Chapter 1: The meeting with the Spirit of Jacob T Marley
It was 24:th December in London somewhere in 19:th century. It was happiness and joy everywhere. People were out shopping Christmas-presents, food and other necessary things for Christmas-day, some went to work, some stood at the streets and sang Christmas-songs for the people that pass by. Everyone, even the poorest, unemployed fellows had happiness and joy for the Christmas. Well… Not quite everyone. There was one man ,who was mean, egoistic, cold-hearted, short-fused, skinflint and not to mention grumpy, who didn’t like the Christmas at all. His name was Ebenizer Ozzie Scrooge, referred as Ozzie Scrooge or just Mr. Scrooge. He came walking on the streets to his office without bother all the happy people around him since he hate those things. When he stopped to let a horse-carriage past a happy, short man with blonde beard and a Santa-hat came to him.
– Ahoy there, matie! Hahaha! Would ye like to give a piece of eight for the poor so they will get a happier Christmas? He said and clanged his bell.
– If you think that I’m going to give money for the poor than take this tip: Go and take a long walk off a short pier! Scrooge said begun to walk away.
– Okay. Well… Hohoho! And a Merry Christmas to you!
But Scrooge ignored that and kept walking along the street. After a while he came to a building where his office is. On the sign above the door it have the name Scrooge and Marley, with the name Marley crossed over. Scrooge looked at the sign and said to himself.
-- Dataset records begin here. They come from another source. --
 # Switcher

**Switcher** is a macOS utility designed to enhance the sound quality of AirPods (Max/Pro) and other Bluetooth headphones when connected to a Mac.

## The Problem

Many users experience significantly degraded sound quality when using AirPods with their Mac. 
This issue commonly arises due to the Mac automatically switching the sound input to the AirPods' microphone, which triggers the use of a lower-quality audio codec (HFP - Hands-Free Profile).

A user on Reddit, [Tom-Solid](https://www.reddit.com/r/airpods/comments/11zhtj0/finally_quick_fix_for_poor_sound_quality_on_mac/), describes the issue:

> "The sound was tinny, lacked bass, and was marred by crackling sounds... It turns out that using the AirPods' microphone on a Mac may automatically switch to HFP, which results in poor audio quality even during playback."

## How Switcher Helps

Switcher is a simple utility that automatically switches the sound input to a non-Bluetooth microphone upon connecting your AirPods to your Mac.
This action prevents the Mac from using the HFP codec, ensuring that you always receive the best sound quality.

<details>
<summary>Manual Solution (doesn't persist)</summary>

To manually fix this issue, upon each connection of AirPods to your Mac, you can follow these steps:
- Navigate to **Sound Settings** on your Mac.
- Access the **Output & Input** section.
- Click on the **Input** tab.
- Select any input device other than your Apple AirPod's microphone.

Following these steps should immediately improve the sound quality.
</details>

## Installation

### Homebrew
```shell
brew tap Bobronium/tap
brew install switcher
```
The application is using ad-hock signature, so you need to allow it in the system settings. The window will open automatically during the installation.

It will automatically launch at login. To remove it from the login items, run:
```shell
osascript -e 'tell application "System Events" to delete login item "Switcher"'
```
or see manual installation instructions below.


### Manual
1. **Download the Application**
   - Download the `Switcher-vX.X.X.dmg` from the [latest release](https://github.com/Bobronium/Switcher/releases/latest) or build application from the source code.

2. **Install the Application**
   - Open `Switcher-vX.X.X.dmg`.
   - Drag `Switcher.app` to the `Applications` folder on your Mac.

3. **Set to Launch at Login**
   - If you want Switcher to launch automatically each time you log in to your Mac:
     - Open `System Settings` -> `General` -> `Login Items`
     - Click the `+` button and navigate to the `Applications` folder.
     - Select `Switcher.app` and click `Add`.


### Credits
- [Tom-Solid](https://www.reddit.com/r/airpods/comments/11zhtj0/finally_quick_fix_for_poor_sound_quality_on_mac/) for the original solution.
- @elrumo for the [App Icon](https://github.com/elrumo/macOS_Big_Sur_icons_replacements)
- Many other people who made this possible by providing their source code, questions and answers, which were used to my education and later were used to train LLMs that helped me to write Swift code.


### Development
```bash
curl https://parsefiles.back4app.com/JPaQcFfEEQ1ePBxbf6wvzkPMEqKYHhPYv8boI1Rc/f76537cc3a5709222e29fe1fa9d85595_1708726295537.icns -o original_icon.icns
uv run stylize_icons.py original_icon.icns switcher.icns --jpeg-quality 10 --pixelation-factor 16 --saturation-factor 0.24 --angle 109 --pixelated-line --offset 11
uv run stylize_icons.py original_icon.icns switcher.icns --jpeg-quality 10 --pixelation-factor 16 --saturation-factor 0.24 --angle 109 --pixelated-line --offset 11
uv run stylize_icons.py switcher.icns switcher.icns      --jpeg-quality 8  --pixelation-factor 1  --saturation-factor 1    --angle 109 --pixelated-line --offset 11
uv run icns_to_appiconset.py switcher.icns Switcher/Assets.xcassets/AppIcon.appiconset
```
– Ah, my old companion, Jacob T Marley. He was a great man, yes really a great man. He stole from the widows and tricked the poor. He has been dead since seven years ago. He had no family and I was his only friend. In his testament his money was supposed to be used for a tombstone. But I took the money and buried him by sink his corpse into Davey Jones’ Locker.
Scrooge went inside and walked through the worker’s room where his bookkeepers kept on writing the funds and rates for their clients. No one said anything, they just kept writing. Scrooge came to his secretary’s office outside his. The secretary, named Brittany, filled in yesterday’s paper-work.
– Good Morning, Mr. Scrooge, she said.
– Any messages for me? Scrooge asked while he stomped off the snow from his boots.
– Just one, Mr. Scrooge. Mr. Cheese would like to know if he could use some coal for the open fire.
– Tell Mr. Cheese then that the answer is NO. And also tell him that if he asks about it again this month, I’ll kick him out of here!
– Yes, Mr. Scrooge. I’ll tell him that, the secretary giggled. Scrooge said annoyingly,
– Stop that giggle!
– Oh, sorry sir.
– Get back to work. Remember…
– “Time is money.” “Talk is cheap.” I know, sir.
Scrooge went into his office and started writing in his workbooks about rates. Scrooge was really a greedy man so that’s why he pays out low salaries to his employees and he only allowed one piece of coal a mounth in the winter-times for the open fire. Even if don’t have to mention it, he wants get even more and more rich and never give away any Piece of Eight away. The secretary knocked at his door which was always open so he could see if his bookkeepers worked.
– Mr. Scrooge, Mr. Cratchit would like to have a word with you.
– Send him in! Scrooge ordered and started counting his money.
One of the bookkeepers, Guybrush Cratchit came into the room.
– What do you want? Scrooge asked irritated.
Guybrush scratched his back and said to Ozzie Scrooge.
– You know Mr. Scrooge, tomorrow is Christmas-day and I wondered if I could have my afternoon off.
When Scrooge heard what Guybrush Cratchit said he dropped a coin on one of the piles so the whole big pile of Pieces of Eight that Scrooge counted dropped into the floor.
– Why did you have to say that just as was finished counting my money? Now I have to begin from the start!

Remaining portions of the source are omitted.